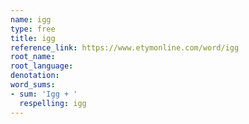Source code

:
 ```yaml
---
name: igg
type: free
title: igg
reference_link: https://www.etymonline.com/word/igg
root_name: 
root_language: 
denotation: 
word_sums:
- sum: 'Igg + '
  respelling: igg
---
```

**Required action:**
Type the listing out again word for word, passing over each picture.

**Expected answer:**
Source code

:
 ```yaml
---
name: igg
type: free
title: igg
reference_link: https://www.etymonline.com/word/igg
root_name: 
root_language: 
denotation: 
word_sums:
- sum: 'Igg + '
  respelling: igg
---
```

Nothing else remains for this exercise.